== Segment start ==
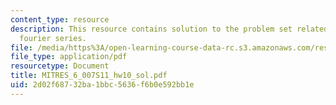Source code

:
 ```yaml
---
content_type: resource
description: This resource contains solution to the problem set related to discrete-time
  fourier series.
file: /media/https%3A/open-learning-course-data-rc.s3.amazonaws.com/res-6-007-signals-and-systems-spring-2011/2d02f68732ba1bbc5636f6b0e592bb1e_MITRES_6_007S11_hw10_sol.pdf
file_type: application/pdf
resourcetype: Document
title: MITRES_6_007S11_hw10_sol.pdf
uid: 2d02f687-32ba-1bbc-5636-f6b0e592bb1e
---
```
== Segment end ==
Keep the pictures out of your copy, and repeat every entry above exactly.

Source code

:
 ```yaml
---
content_type: resource
description: This resource contains solution to the problem set related to discrete-time
  fourier series.
file: /media/https%3A/open-learning-course-data-rc.s3.amazonaws.com/res-6-007-signals-and-systems-spring-2011/2d02f68732ba1bbc5636f6b0e592bb1e_MITRES_6_007S11_hw10_sol.pdf
file_type: application/pdf
resourcetype: Document
title: MITRES_6_007S11_hw10_sol.pdf
uid: 2d02f687-32ba-1bbc-5636-f6b0e592bb1e
---
```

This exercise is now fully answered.